The job is configured to run only after all the pods are up and running. Though the pods are up we see exception is the inside pods

org.apache.nifi.controller.serialization.FlowSynchronizationException: Failed to connect node to cluster because local flow controller partially updated.
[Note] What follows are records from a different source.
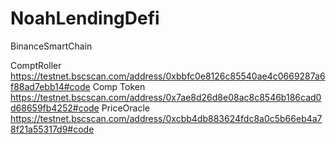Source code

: # NoahLendingDefi


BinanceSmartChain

ComptRoller	https://testnet.bscscan.com/address/0xbbfc0e8126c85540ae4c0669287a6f88ad7ebb14#code
Comp Token	https://testnet.bscscan.com/address/0x7ae8d26d8e08ac8c8546b186cad0d68659fb4252#code
PriceOracle	https://testnet.bscscan.com/address/0xcbb4db883624fdc8a0c5b66eb4a78f21a55317d9#code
Administrator should disconnect node and review flow for corruption.
at org.apache.nifi.controller.StandardFlowService.loadFromConnectionResponse(StandardFlowService.java:1059)
at org.apache.nifi.controller.StandardFlowService.handleReconnectionRequest(StandardFlowService.java:667)
at org.apache.nifi.controller.StandardFlowService.access$200(StandardFlowService.java:107)
at org.apache.nifi.controller.StandardFlowService$1.run(StandardFlowService.java:396)
at java.base/java.lang.Thread.run(Thread.java:833)
Caused by: org.apache.nifi.controller.serialization.FlowSynchronizationException: java.lang.IllegalStateException: Cannot change destination of Connection because the current destination is running
at org.apache.nifi.controller.serialization.VersionedFlowSynchronizer.synchronizeFlow(VersionedFlowSynchronizer.java:448)
at org.apache.nifi.controller.serialization.VersionedFlowSynchronizer.sync(VersionedFlowSynchronizer.java:206)
at org.apache.nifi.controller.serialization.StandardFlowSynchronizer.sync(StandardFlowSynchronizer.java:42)
at org.apache.nifi.controller.FlowController.synchronize(FlowController.java:1530)
at org.apache.nifi.persistence.StandardFlowConfigurationDAO.load(StandardFlowConfigurationDAO.java:104)
at org.apache.nifi.controller.StandardFlowService.loadFromBytes(StandardFlowService.java:817)
at org.apache.nifi.controller.StandardFlowService.loadFromConnectionResponse(StandardFlowService.java:1028)
... 4 common frames omitted
Caused by: java.lang.IllegalStateException: Cannot change destination of Connection because the current destination is running
at org.apache.nifi.connectable.StandardConnection.setDestination(StandardConnection.java:310)
at org.apache.nifi.flow.synchronization.StandardVersionedComponentSynchronizer.updateConnectionDestinations(StandardVersionedComponentSynchronizer.java:700)
at org.apache.nifi.flow.synchronization.StandardVersionedComponentSynchronizer.synchronize(StandardVersionedComponentSynchronizer.java:405)
at org.apache.nifi.flow.synchronization.StandardVersionedComponentSynchronizer.synchronizeChildGroups(StandardVersionedComponentSynchronizer.java:543)
at org.apache.nifi.flow.synchronization.StandardVersionedComponentSynchronizer.synchronize(StandardVersionedComponentSynchronizer.java:427)
at org.apache.nifi.flow.synchronization.StandardVersionedComponentSynchronizer.lambda$synchronize$0(StandardVersionedComponentSynchronizer.java:266)
at org.apache.nifi.controller.flow.AbstractFlowManager.withParameterContextResolution(AbstractFlowManager.java:550)
at org.apache.nifi.flow.synchronization.StandardVersionedComponentSynchronizer.synchronize(StandardVersionedComponentSynchronizer.java:261)
at org.apache.nifi.groups.StandardProcessGroup.synchronizeFlow(StandardProcessGroup.java:3977)
at org.apache.nifi.controller.serialization.VersionedFlowSynchronizer.synchronizeFlow(VersionedFlowSynchronizer.java:439)
... 10 common frames omitted

Attaching screenshots of the UI as well. this issue is observed a lot checking with CLI command.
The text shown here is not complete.